### TASK
Below are some records; find each line that carries the word "Create" and copy it.

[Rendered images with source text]
● ● ● ●

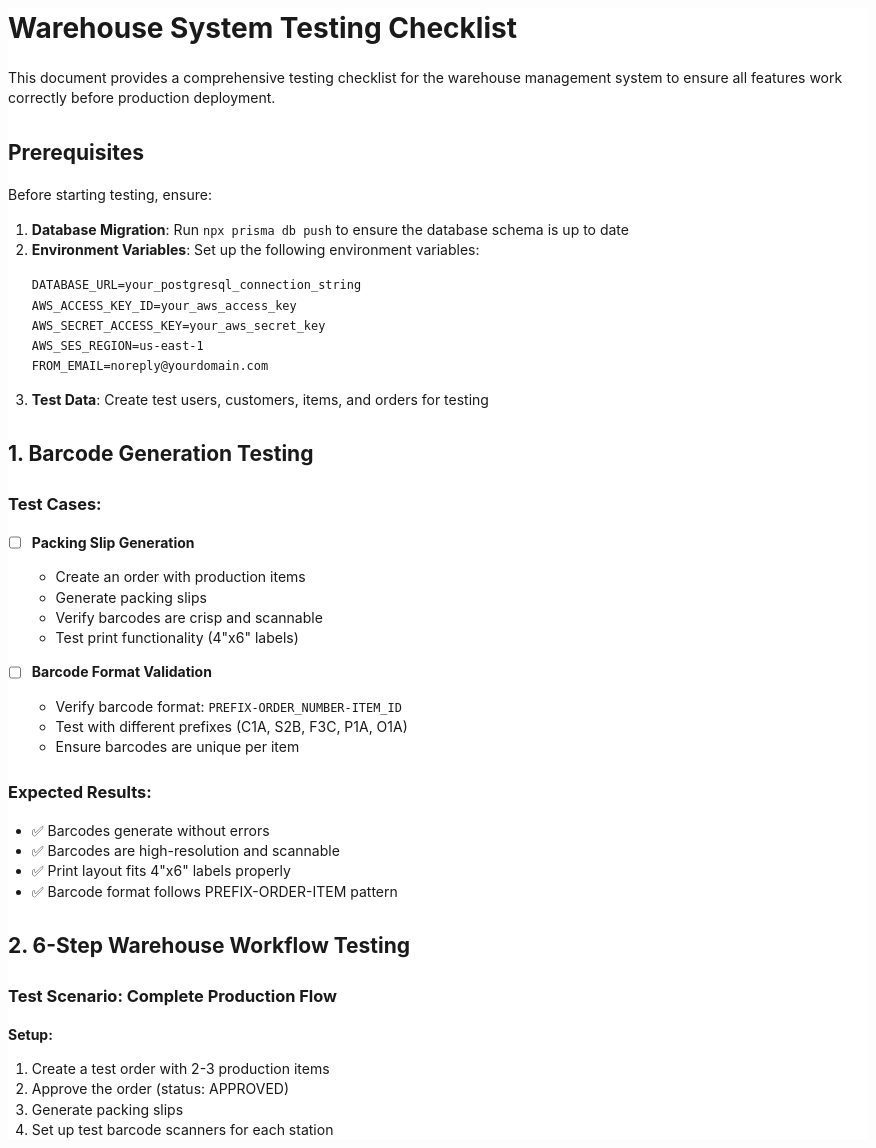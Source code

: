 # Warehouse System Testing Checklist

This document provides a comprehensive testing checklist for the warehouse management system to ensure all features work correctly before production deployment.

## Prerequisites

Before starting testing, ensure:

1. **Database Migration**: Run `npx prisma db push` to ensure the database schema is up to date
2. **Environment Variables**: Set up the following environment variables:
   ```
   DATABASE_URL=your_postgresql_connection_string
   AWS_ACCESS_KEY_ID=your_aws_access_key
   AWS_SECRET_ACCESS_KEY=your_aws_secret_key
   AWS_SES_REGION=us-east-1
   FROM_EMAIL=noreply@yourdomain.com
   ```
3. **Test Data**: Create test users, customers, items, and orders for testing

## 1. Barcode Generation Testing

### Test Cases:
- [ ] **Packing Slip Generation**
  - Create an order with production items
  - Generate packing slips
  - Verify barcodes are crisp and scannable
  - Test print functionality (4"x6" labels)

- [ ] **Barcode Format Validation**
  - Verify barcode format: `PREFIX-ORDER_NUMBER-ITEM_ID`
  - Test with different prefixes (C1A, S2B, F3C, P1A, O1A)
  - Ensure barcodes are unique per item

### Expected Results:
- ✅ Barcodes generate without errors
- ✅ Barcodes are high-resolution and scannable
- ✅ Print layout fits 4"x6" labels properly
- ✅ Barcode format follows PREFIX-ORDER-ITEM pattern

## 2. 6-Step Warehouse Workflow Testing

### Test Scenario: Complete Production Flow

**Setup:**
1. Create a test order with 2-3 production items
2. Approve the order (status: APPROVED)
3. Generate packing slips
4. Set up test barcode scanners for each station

● ● ● ●

### RESULT
3. **Test Data**: Create test users, customers, items, and orders for testing
  - Create an order with production items
1. Create a test order with 2-3 production items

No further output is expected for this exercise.